§ **INSTRUCTIONS FOR THE TASK**:
Only the lines below from the one containing "#### Name: Abeer Alruwayti, Ruba Alnashwan" through the one containing "## Description" belong in the answer, set down exactly, with the pictures left out.

···

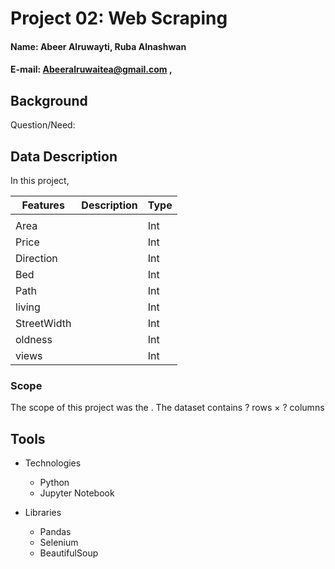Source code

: 
# Project 02: Web Scraping 

#### Name: Abeer Alruwayti, Ruba Alnashwan
#### E-mail: Abeeralruwaitea@gmail.com , 

## Background



Question/Need:




## Data Description

In this project, 


 |Features|Description                                                                          |  Type  |
 |-------|--------------------------------------------------------------------------------------|--------|
 |                                                                                                       |
 | Area |                                                                                       | Int |
 | Price |                                                                                      | Int |
 | Direction |                                                                                  | Int | 
 | Bed |                                                                                        | Int |
 | Path |                                                                                       | Int |
 | living |                                                                                     | Int |
 | StreetWidth |                                                                                | Int |
 | oldness |                                                                                    | Int |
 | views |                                                                                      | Int |





  ### Scope
  
 The scope of this project was the .
 The dataset contains ? rows × ? columns
 

## Tools

* Technologies

  * Python
  * Jupyter Notebook
  
* Libraries

  * Pandas
  * Selenium
  * BeautifulSoup
  
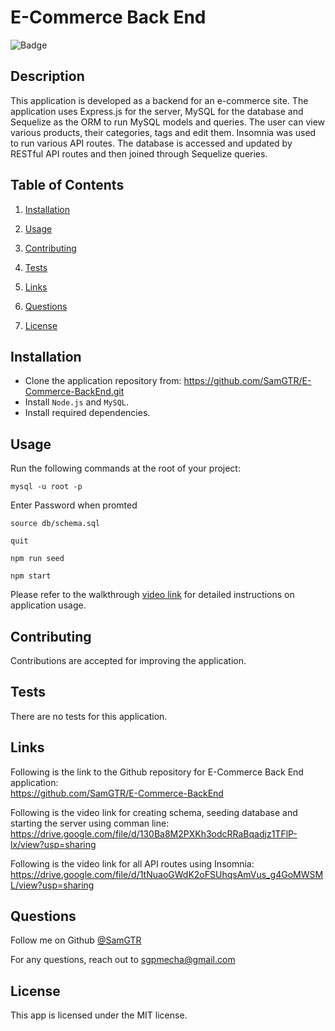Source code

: # E-Commerce Back End
![Badge](https://img.shields.io/badge/license-MIT-orange)
## Description

  This application is developed as a backend for an e-commerce site. The application uses Express.js for the server, MySQL for the database and Sequelize as the ORM to run MySQL models and queries. The user can view various products, their categories, tags and edit them. Insomnia was used to run various API routes. The database is accessed and updated by RESTful API routes and then joined through Sequelize queries.
  
## Table of Contents

  1. [Installation](#installation)

  2. [Usage](#usage)

  3. [Contributing](#contributing)

  4. [Tests](#tests)

  5. [Links](#links)

  6. [Questions](#questions)

  7. [License](#license)

## Installation

  - Clone the application repository from: https://github.com/SamGTR/E-Commerce-BackEnd.git
  - Install `Node.js` and `MySQL`.
  - Install required dependencies.

## Usage

 Run the following commands at the root of your project:

`mysql -u root -p`

Enter Password when promted

`source db/schema.sql`

`quit`

`npm run seed`
  
`npm start`

Please refer to the walkthrough [video link](#links) for detailed instructions on application usage.

## Contributing

  Contributions are accepted for improving the application.

## Tests

  There are no tests for this application.

## Links

  Following is the link to the Github repository for E-Commerce Back End application:  
  https://github.com/SamGTR/E-Commerce-BackEnd

  Following is the video link for creating schema, seeding database and starting the server using comman line:
  https://drive.google.com/file/d/130Ba8M2PXKh3odcRRaBqadjz1TFlP-lx/view?usp=sharing

  Following is the video link for all API routes using Insomnia:
  https://drive.google.com/file/d/1tNuaoGWdK2oFSUhqsAmVus_g4GoMWSML/view?usp=sharing
  

## Questions

  Follow me on Github [@SamGTR](https://github.com/SamGTR)

  For any questions, reach out to sgpmecha@gmail.com

## License

  This app is licensed under the MIT license.
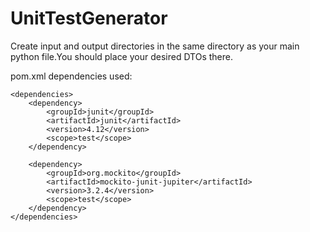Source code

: # UnitTestGenerator
Create input and output directories in the same directory as your main python file.You should place your desired DTOs there.

pom.xml dependencies used:

	<dependencies>
		<dependency>
			<groupId>junit</groupId>
			<artifactId>junit</artifactId>
			<version>4.12</version>
			<scope>test</scope>
		</dependency>

		<dependency>
			<groupId>org.mockito</groupId>
			<artifactId>mockito-junit-jupiter</artifactId>
			<version>3.2.4</version>
			<scope>test</scope>
		</dependency>
	</dependencies>
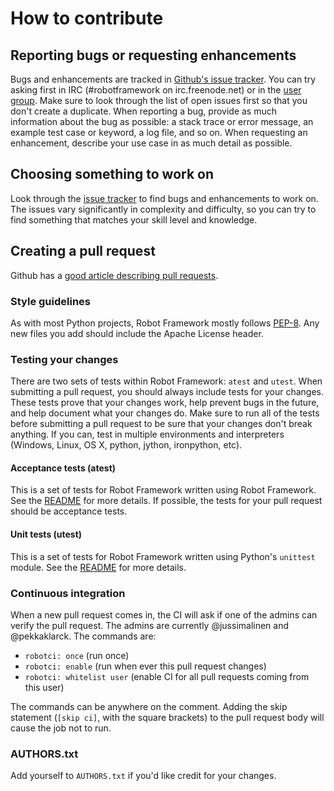 # How to contribute

## Reporting bugs or requesting enhancements

Bugs and enhancements are tracked in 
[Github's issue tracker](https://github.com/robotframework/robotframework/issues).
You can try asking first in IRC (#robotframework on irc.freenode.net) or
in the [user group](https://groups.google.com/forum/#!forum/robotframework-users).
Make sure to look through the list of open issues first so that you don't create
a duplicate. When reporting a bug, provide as much information about the bug as
possible: a stack trace or error message, an example test case or keyword, a
log file, and so on. When requesting an enhancement, describe your use case in
as much detail as possible.

## Choosing something to work on

Look through the [issue tracker](https://github.com/robotframework/robotframework/issues)
to find bugs and enhancements to work on. The issues vary significantly in 
complexity and difficulty, so you can try to find something that matches your
skill level and knowledge.

## Creating a pull request

Github has a [good article describing pull requests](https://help.github.com/articles/using-pull-requests/).

### Style guidelines

As with most Python projects, Robot Framework mostly follows [PEP-8](https://www.python.org/dev/peps/pep-0008/).
Any new files you add should include the Apache License header.

### Testing your changes

There are two sets of tests within Robot Framework: `atest` and `utest`. When
submitting a pull request, you should always include tests for your changes.
These tests prove that your changes work, help prevent bugs in the future,
and help document what your changes do. Make sure to run all of the tests before
submitting a pull request to be sure that your changes don't break anything. If
you can, test in multiple environments and interpreters (Windows, Linux, OS X, 
python, jython, ironpython, etc).
 
#### Acceptance tests (atest)

This is a set of tests for Robot Framework written using Robot Framework.
See the [README](atest/README.rst) for more details. If possible, the tests for
your pull request should be acceptance tests.

#### Unit tests (utest)

This is a set of tests for Robot Framework written using Python's `unittest`
module. See the [README](utest/README.rst) for more details.

### Continuous integration

When a new pull request comes in, the CI will ask if one of the admins can 
verify the pull request. The admins are currently @jussimalinen and 
@pekkaklarck. The commands are:

* `robotci: once` (run once)
* `robotci: enable` (run when ever this pull request changes)
* `robotci: whitelist user` (enable CI for all pull requests coming from this 
  user)

The commands can be anywhere on the comment. Adding the skip statement 
(`[skip ci]`, with the square brackets) to the pull request body will cause the 
job not to run.

### AUTHORS.txt

Add yourself to `AUTHORS.txt` if you'd like credit for your changes.
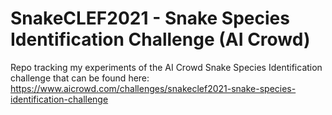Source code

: # SnakeCLEF2021 - Snake Species Identification Challenge (AI Crowd)

Repo tracking my experiments of the AI Crowd Snake Species Identification challenge that can be found here: https://www.aicrowd.com/challenges/snakeclef2021-snake-species-identification-challenge
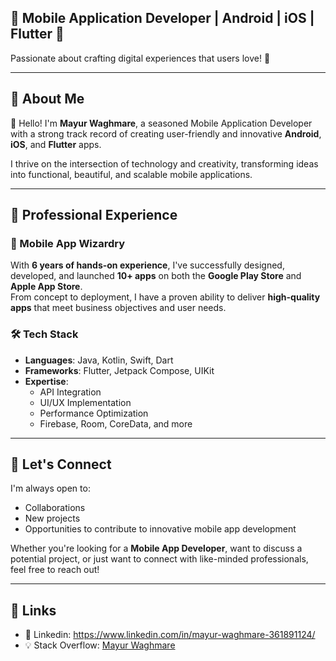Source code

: ## 📱 Mobile Application Developer | Android | iOS | Flutter 🚀

Passionate about crafting digital experiences that users love! 📲

---

## 🔹 About Me

👋 Hello! I'm **Mayur Waghmare**, a seasoned Mobile Application Developer with a strong track record of creating user-friendly and innovative **Android**, **iOS**, and **Flutter** apps.

I thrive on the intersection of technology and creativity, transforming ideas into functional, beautiful, and scalable mobile applications.

---

## 💼 Professional Experience

### 📱 Mobile App Wizardry
With **6 years of hands-on experience**, I've successfully designed, developed, and launched **10+ apps** on both the **Google Play Store** and **Apple App Store**.  
From concept to deployment, I have a proven ability to deliver **high-quality apps** that meet business objectives and user needs.

### 🛠️ Tech Stack
- **Languages**: Java, Kotlin, Swift, Dart  
- **Frameworks**: Flutter, Jetpack Compose, UIKit  
- **Expertise**:  
  - API Integration  
  - UI/UX Implementation  
  - Performance Optimization  
  - Firebase, Room, CoreData, and more  

---

## 🌟 Let's Connect

I'm always open to:
- Collaborations  
- New projects  
- Opportunities to contribute to innovative mobile app development  

Whether you're looking for a **Mobile App Developer**, want to discuss a potential project, or just want to connect with like-minded professionals, feel free to reach out!

---

## 🔗 Links

- 🔧 Linkedin: https://www.linkedin.com/in/mayur-waghmare-361891124/  
- 💡 Stack Overflow: [Mayur Waghmare](https://stackoverflow.com/users/8395743/mayur-waghmare)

···

§ **TASK OUTPUT**:
#### Name: Abeer Alruwayti, Ruba Alnashwan
#### E-mail: Abeeralruwaitea@gmail.com , 

## Background



Question/Need:




## Data Description

In this project, 


 |Features|Description                                                                          |  Type  |
 |-------|--------------------------------------------------------------------------------------|--------|
 |                                                                                                       |
 | Area |                                                                                       | Int |
 | Price |                                                                                      | Int |
 | Direction |                                                                                  | Int | 
 | Bed |                                                                                        | Int |
 | Path |                                                                                       | Int |
 | living |                                                                                     | Int |
 | StreetWidth |                                                                                | Int |
 | oldness |                                                                                    | Int |
 | views |                                                                                      | Int |





  ### Scope
  
 The scope of this project was the .
 The dataset contains ? rows × ? columns
 

## Tools

* Technologies

  * Python
  * Jupyter Notebook
  
* Libraries

  * Pandas
  * Selenium
  * BeautifulSoup
  
Source code

: # E-Commerce Back End
![Badge](https://img.shields.io/badge/license-MIT-orange)
## Description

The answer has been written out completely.